> [Task]:
No record may be left out; print them all verbatim.

-- Available data follows --

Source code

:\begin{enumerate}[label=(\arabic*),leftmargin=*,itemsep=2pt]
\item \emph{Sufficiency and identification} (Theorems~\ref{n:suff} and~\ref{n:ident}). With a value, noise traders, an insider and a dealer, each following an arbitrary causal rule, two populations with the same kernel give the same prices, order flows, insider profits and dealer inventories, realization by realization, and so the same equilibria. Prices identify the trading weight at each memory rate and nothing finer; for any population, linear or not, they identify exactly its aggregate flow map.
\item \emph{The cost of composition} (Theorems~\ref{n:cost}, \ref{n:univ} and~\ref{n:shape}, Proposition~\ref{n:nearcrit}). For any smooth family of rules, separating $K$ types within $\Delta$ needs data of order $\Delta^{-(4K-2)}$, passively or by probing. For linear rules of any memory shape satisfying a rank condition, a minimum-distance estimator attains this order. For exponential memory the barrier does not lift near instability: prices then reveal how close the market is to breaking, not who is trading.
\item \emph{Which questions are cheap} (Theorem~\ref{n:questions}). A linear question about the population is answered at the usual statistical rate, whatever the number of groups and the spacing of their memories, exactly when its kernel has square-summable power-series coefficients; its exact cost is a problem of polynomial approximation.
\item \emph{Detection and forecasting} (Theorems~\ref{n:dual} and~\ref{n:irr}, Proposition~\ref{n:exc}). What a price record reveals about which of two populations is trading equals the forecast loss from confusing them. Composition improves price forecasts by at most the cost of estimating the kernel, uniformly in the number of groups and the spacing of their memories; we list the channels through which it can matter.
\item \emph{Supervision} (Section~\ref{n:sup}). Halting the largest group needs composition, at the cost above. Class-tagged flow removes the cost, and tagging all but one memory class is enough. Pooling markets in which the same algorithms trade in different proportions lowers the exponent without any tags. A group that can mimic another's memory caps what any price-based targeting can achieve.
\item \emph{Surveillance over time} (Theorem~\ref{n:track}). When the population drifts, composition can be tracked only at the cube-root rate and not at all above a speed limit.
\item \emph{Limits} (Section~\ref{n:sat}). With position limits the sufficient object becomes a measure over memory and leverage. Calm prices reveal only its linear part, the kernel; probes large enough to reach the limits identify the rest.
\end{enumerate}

-- Available data concluded --

> [Result for this task]:
Source code

:\begin{enumerate}[label=(\arabic*),leftmargin=*,itemsep=2pt]
\item \emph{Sufficiency and identification} (Theorems~\ref{n:suff} and~\ref{n:ident}). With a value, noise traders, an insider and a dealer, each following an arbitrary causal rule, two populations with the same kernel give the same prices, order flows, insider profits and dealer inventories, realization by realization, and so the same equilibria. Prices identify the trading weight at each memory rate and nothing finer; for any population, linear or not, they identify exactly its aggregate flow map.
\item \emph{The cost of composition} (Theorems~\ref{n:cost}, \ref{n:univ} and~\ref{n:shape}, Proposition~\ref{n:nearcrit}). For any smooth family of rules, separating $K$ types within $\Delta$ needs data of order $\Delta^{-(4K-2)}$, passively or by probing. For linear rules of any memory shape satisfying a rank condition, a minimum-distance estimator attains this order. For exponential memory the barrier does not lift near instability: prices then reveal how close the market is to breaking, not who is trading.
\item \emph{Which questions are cheap} (Theorem~\ref{n:questions}). A linear question about the population is answered at the usual statistical rate, whatever the number of groups and the spacing of their memories, exactly when its kernel has square-summable power-series coefficients; its exact cost is a problem of polynomial approximation.
\item \emph{Detection and forecasting} (Theorems~\ref{n:dual} and~\ref{n:irr}, Proposition~\ref{n:exc}). What a price record reveals about which of two populations is trading equals the forecast loss from confusing them. Composition improves price forecasts by at most the cost of estimating the kernel, uniformly in the number of groups and the spacing of their memories; we list the channels through which it can matter.
\item \emph{Supervision} (Section~\ref{n:sup}). Halting the largest group needs composition, at the cost above. Class-tagged flow removes the cost, and tagging all but one memory class is enough. Pooling markets in which the same algorithms trade in different proportions lowers the exponent without any tags. A group that can mimic another's memory caps what any price-based targeting can achieve.
\item \emph{Surveillance over time} (Theorem~\ref{n:track}). When the population drifts, composition can be tracked only at the cube-root rate and not at all above a speed limit.
\item \emph{Limits} (Section~\ref{n:sat}). With position limits the sufficient object becomes a measure over memory and leverage. Calm prices reveal only its linear part, the kernel; probes large enough to reach the limits identify the rest.
\end{enumerate}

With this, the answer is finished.